2. Which of the following is NOT TRUE?

  1. The maturity phase can be of almost any length.
  2. The growth phase is profitable.
  3. The decline phase can be reversed.

Answer: B

The growth phase is often unprofitable due to the support needed for the product.

3. When a product becomes part of everyday life it is said to be ______.

  1. culturally anchored.
  2. built in.
  3. socially essential.

Answer: A

The others are invented terms.

4. Which of the following is NOT one of Rogers’ criteria for new product acceptance?

  1. relative advantage
  2. compatibility
  3. profitability

Answer: C

Profitability is an issue for the firm to address.

5. What does AIDA stand for?

  1. attention, interest, desire, affection
  2. attention, intelligence, distance, action
  3. attention, interest, desire, action

Answer: C

The others are invented.

6. What proportion of the population did Rogers classify as innovators?

  1. 2.5%
  2. 16.7%
  3. 10.2%

Answer: A

Innovators are about 2.5% of the population, according to Rogers.

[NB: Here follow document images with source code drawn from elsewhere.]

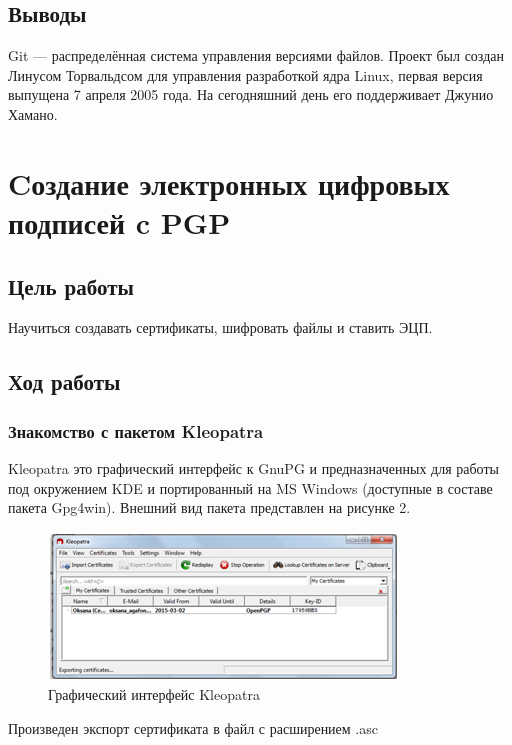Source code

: \documentclass[10pt,a4paper]{article}
\begin{document}
\subsection{Выводы}

\hspace{0,6cm}Git --- распределённая система управления версиями файлов. Проект был создан Линусом Торвальдсом для управления разработкой ядра Linux, первая версия выпущена 7 апреля 2005 года. На сегодняшний день его поддерживает Джунио Хамано.

\newpage
\section{Cоздание электронных цифровых подписей c PGP}

\subsection{Цель работы}
\hspace{0,6cm}Научиться создавать сертификаты, шифровать файлы и ставить ЭЦП.

\subsection{Ход работы}

\subsubsection{Знакомство с пакетом Kleopatra}

\hspace{0,6cm}Kleopatra это графический интерфейс к GnuPG и предназначенных для работы под окружением KDE и портированный на MS Windows (доступные в составе пакета Gpg4win). Внешний вид пакета представлен на рисунке 2.

\begin{figure}[h!]
\centering
\includegraphics[scale=0.67]{res/Kleopatra}
\caption{Графический интерфейс Kleopatra}
\end{figure}

\hspace{0,6cm} Произведен экспорт сертификата в файл с расширением .asc
\end{document}

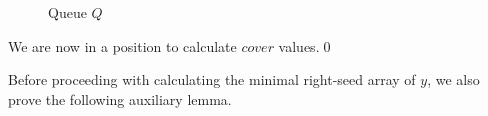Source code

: \documentclass[preprint,12pt]{elsarticle}
\newcommand{\covervalue}{\ensuremath{\mathit{cover}}}
\newenvironment{example}[1][Example]{\begin{trivlist}
\item[\hskip \labelsep {\bfseries #1}]}{\end{trivlist}}
\begin{document}
\begin{example}
	\begin{figure}[!h]
	\centering
	\hspace{.1\textwidth}
        \hspace{.1\textwidth}
	\caption{Queue $Q$}
	\label{fig:queue}
	\end{figure}

We are now in a position to calculate $\covervalue$ values.\qed
\end{example}

Before proceeding with calculating the minimal right-seed array of $y$, we also prove the following auxiliary lemma.
\end{document}
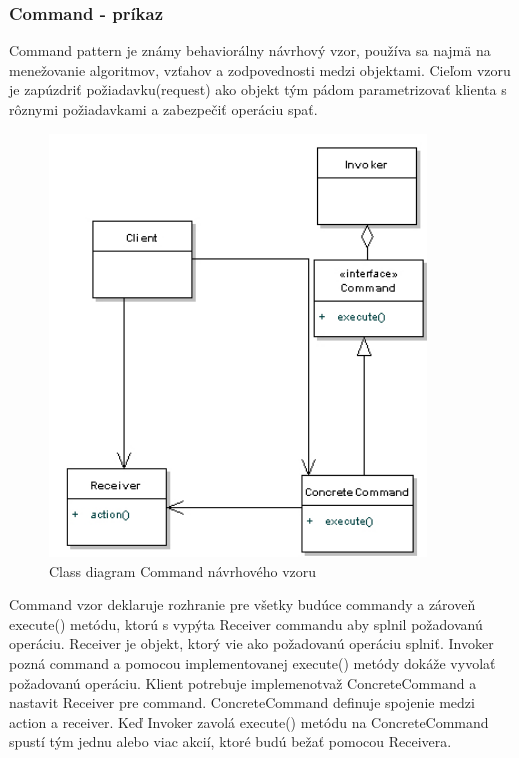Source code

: \subsubsection{Command - príkaz}
\indent Command pattern je známy behaviorálny návrhový vzor, používa sa najmä na menežovanie algoritmov, vzťahov a zodpovednosti medzi objektami. 
Cieľom vzoru je zapúzdriť požiadavku(request) ako objekt tým pádom parametrizovať klienta s rôznymi požiadavkami a zabezpečiť operáciu spať.\cite{designpattern}
\begin{figure}[!htbp]
	\centering
	\includegraphics[width=10cm]{img/command_pattern_class.jpg}
	\caption{Class diagram Command návrhového vzoru}
	\label{fig:test}
\end{figure}
\newline
Command vzor deklaruje rozhranie pre všetky budúce commandy a zároveň execute() metódu, ktorú s vypýta Receiver commandu aby splnil požadovanú operáciu.
Receiver je objekt, ktorý vie ako požadovanú operáciu splniť. Invoker pozná command a pomocou implementovanej execute() metódy dokáže vyvolať požadovanú operáciu.
Klient potrebuje implemenotvaž ConcreteCommand a nastavit Receiver pre command. ConcreteCommand definuje spojenie medzi action a receiver. Keď Invoker zavolá execute() metódu na ConcreteCommand spustí tým jednu alebo viac akcií, ktoré budú bežať pomocou Receivera.\cite{designpattern}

7. Continuous innovation is defined as ______.

  1. developing a new product that relates only distantly to previous products
  2. a new product that follows closely on from a previous product
  3. the development of a new product that differs radically from its predecessors

Answer: B

The product will have a clear relationship to the previous product.

8. One possible route around the ‘acceptance problem’ is ______.

  1. mass compatibility
  2. mass cosmopolitanism
  3. mass customisation

Answer: C

Customers are able to design the product themselves from a range of possible options.

9. The identification of real-world geographic location of an Internet-connected device (e.g. mobile phone) is more commonly known as ______.

  1. geopositioning
  2. geolocation
  3. geomapping    

Answer: B

10. People who like technology for its own sake are called ______.

  1. technophiles
  2. technophobes
  3. technocrats

Answer: A

The ending phile denotes lover of.

Web exercise

Visit https://www.youtube.com/watch?v=UGO67sWUFVE and watch this one-minute video from ‘A Quality Minute’.

Why would anyone want to start a failed products museum? More to the point, why would anyone imagine that these products would ever have sold?